I also wanted to experiment with sharing numpy arrays across interpreters, using early early builds of 3.13, but couldn’t get it to work (even with importlib.util._incompatible_extension_module_restrictions) - using numpy in a subinterpreter would crash. This is my biggest concern with subinterpreters currently, the ecosystem support - I don’t know of any popular extensions that are possible to use. Cython and PyO3 to my knowledge explicitly block such imports and little progress has been made there on supporting it.

AndersMunch · May 17, 2024, 2:01pm

@jpivarski, I think you’re seeing regular Python threading GIL lock contention. Once the subinterpreters are underway and running in_subinterp, there’s no lock contention, because the subinterpreters each have their own GIL. But for a few seconds, all the threads are trying to run in_thread at the same time, which is basically a worst case for CPython performance.
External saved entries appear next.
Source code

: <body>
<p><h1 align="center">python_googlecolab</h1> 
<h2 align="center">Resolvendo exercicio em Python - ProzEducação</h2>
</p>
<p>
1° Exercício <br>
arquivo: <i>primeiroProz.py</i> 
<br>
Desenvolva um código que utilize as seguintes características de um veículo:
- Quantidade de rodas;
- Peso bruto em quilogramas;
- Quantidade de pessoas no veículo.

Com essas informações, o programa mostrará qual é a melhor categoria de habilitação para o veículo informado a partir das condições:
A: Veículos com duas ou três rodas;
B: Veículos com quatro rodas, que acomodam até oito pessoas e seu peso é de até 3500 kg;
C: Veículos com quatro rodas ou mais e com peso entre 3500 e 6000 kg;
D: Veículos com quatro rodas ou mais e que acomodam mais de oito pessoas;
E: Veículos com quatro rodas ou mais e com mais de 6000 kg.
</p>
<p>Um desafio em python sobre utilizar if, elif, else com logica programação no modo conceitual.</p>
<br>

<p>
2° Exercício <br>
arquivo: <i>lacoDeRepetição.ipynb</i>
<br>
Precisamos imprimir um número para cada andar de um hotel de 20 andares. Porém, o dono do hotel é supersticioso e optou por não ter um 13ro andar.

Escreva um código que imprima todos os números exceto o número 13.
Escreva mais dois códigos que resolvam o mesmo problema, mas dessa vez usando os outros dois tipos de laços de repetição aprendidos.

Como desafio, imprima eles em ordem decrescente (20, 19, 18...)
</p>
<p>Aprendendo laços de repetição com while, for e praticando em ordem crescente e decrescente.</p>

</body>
In a realistic production scenario, where you’re creating threads+subinterpreters in a more spread out fashion, the overhead from creating subinterpreter threads may be much smaller.

jpivarski · September 30, 2024, 10:52pm

Update: in Python 3.13.0rc2, the array library now works in subinterpreters. The following can parallelize an array operation over 16 subinterpreters, all running in different threads:

import time
import multiprocessing
import threading
import array
import ctypes

from test import support
from test.support import import_helper

_interpreters = import_helper.import_module("_interpreters")
from test.support import interpreters

from test.support.interpreters import queues


big_array = array.array("i")
big_array.fromfile(open("/tmp/numbers.int32", "rb"), 16 * 10000000)
pointer, _ = big_array.buffer_info()


def in_subinterp():
    print("begin in_subinterp")

    from test.support.interpreters import queues

    done = queues.Queue(qid)

    import ctypes

    big_array = (ctypes.c_int32 * (16 * 10000000)).from_address(pointer)
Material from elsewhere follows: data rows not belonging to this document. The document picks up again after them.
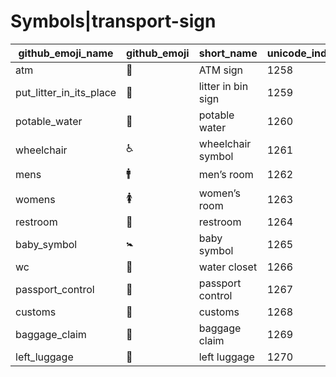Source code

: # Symbols|transport-sign

|github_emoji_name|github_emoji|short_name|unicode_index|
|---|---|---|---|
|atm|:atm:|ATM sign|1258|
|put_litter_in_its_place|:put_litter_in_its_place:|litter in bin sign|1259|
|potable_water|:potable_water:|potable water|1260|
|wheelchair|:wheelchair:|wheelchair symbol|1261|
|mens|:mens:|men’s room|1262|
|womens|:womens:|women’s room|1263|
|restroom|:restroom:|restroom|1264|
|baby_symbol|:baby_symbol:|baby symbol|1265|
|wc|:wc:|water closet|1266|
|passport_control|:passport_control:|passport control|1267|
|customs|:customs:|customs|1268|
|baggage_claim|:baggage_claim:|baggage claim|1269|
|left_luggage|:left_luggage:|left luggage|1270|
    for i in range(10000000):
        big_array[start + i] *= 10

    done.put(start)

    print("end in_subinterp")


done = queues.create()

just_16 = []
starts = set()
for i in range(16):
    print(f"{i = }")

    subinterp = interpreters.create()
    subinterp.prepare_main({"pointer": pointer, "start": i * 10000000, "qid": done.id})
    subinterp.call_in_thread(in_subinterp)
    just_16.append(subinterp)
    starts.add(i * 10000000)

dones = set()
while dones != starts:
    dones.add(done.get())

for x in just_16:
    x.close()

print(big_array[:25])

However, attempting to use NumPy causes a segfault. I’ll be looking into this more and following up with NumPy.
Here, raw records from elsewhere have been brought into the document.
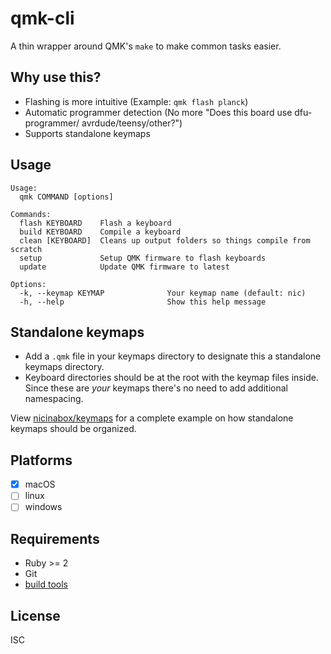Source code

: # qmk-cli

A thin wrapper around QMK's `make` to make common tasks easier.

## Why use this?

- Flashing is more intuitive (Example: `qmk flash planck`)
- Automatic programmer detection (No more "Does this board use dfu-programmer/ avrdude/teensy/other?")
- Supports standalone keymaps

## Usage

    Usage:
      qmk COMMAND [options]

    Commands:
      flash KEYBOARD    Flash a keyboard
      build KEYBOARD    Compile a keyboard
      clean [KEYBOARD]  Cleans up output folders so things compile from scratch
      setup             Setup QMK firmware to flash keyboards
      update            Update QMK firmware to latest

    Options:
      -k, --keymap KEYMAP              Your keymap name (default: nic)
      -h, --help                       Show this help message

## Standalone keymaps

- Add a `.qmk` file in your keymaps directory to designate this a standalone keymaps directory.
- Keyboard directories should be at the root with the keymap files inside. Since these are *your* keymaps there's no need to add additional namespacing.

View [nicinabox/keymaps](https://github.com/nicinabox/keymaps) for a complete example on how standalone keymaps should be organized.

## Platforms

- [x] macOS
- [ ] linux
- [ ] windows

## Requirements

- Ruby >= 2
- Git
- [build tools](https://docs.qmk.fm/getting_started_build_tools.html)

## License

ISC

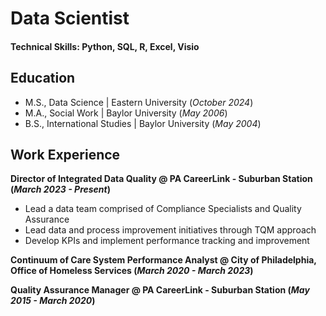 # Data Scientist

#### Technical Skills: Python, SQL, R, Excel, Visio

## Education
- M.S., Data Science | Eastern University (_October 2024_)
- M.A., Social Work | Baylor University (_May 2006_)
- B.S., International Studies | Baylor University (_May 2004_)

## Work Experience
**Director of Integrated Data Quality @ PA CareerLink - Suburban Station (_March 2023 - Present_)**
- Lead a data team comprised of Compliance Specialists and Quality Assurance
- Lead data and process improvement initiatives through TQM approach
- Develop KPIs and implement performance tracking and improvement

**Continuum of Care System Performance Analyst @ City of Philadelphia, Office of Homeless Services (_March 2020 - March 2023_)**

**Quality Assurance Manager @ PA CareerLink - Suburban Station (_May 2015 - March 2020_)**

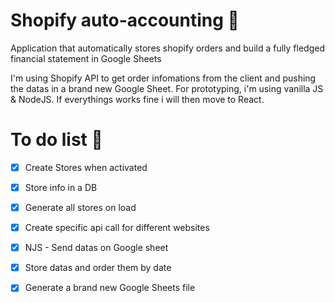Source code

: # Shopify auto-accounting 🤑
Application that automatically stores shopify orders and build a fully fledged financial statement in Google Sheets

I'm using Shopify API to get order infomations from the client and pushing the datas in a brand new Google Sheet.
For prototyping, i'm using vanilla JS & NodeJS. If everythings works fine i will then move to React.

# To do list 📒

- [x] Create Stores when activated
- [x] Store info in a DB
- [x] Generate all stores on load
- [x] Create specific api call for different websites
- [x] NJS - Send datas on Google sheet 
- [x] Store datas and order them by date
- [x] Generate a brand new Google Sheets file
ngoldbaum · October 1, 2024, 1:36am

NumPy doesn’t support subintepreters yet. To do so (at least as far as I know) would require converting NumPy’s extension modules to use multi-phase initialization.

ncoghlan · October 1, 2024, 2:48am

Back on the original fork vs subinterpreter startup time question: as folks surmised, there’s no copy-on-write implementation for subinterpreter state initialisation, so their startup times ending up in between fork (process overhead, but uses copy-on-write to minimise initialisation time), and spawn (both process and initialisation overhead) is an expected outcome.

Wombat · October 2, 2024, 10:59pm

I share your surprise. Being strictly in userspace and reusing startup state should make subinterpreter creation/destruction fast. The slow start might be because the code is still rough.

ncoghlan · October 3, 2024, 2:01am

Comprehensively reusing startup state doesn’t currently happen. There’s some sharing of immutable state, and the process level resources are shared (this is why subinterpreters are faster than spawn mode processes that have to fully initialise a new main interpreter), but the kind of wholesale memory page sharing that makes fork (and forkserver) mode processes so quick to launch isn’t an available option.

It’s part of the constellation of problems around finding ways to take full advantage of the shared memory access to more efficiently share dynamic state between subinterpreters.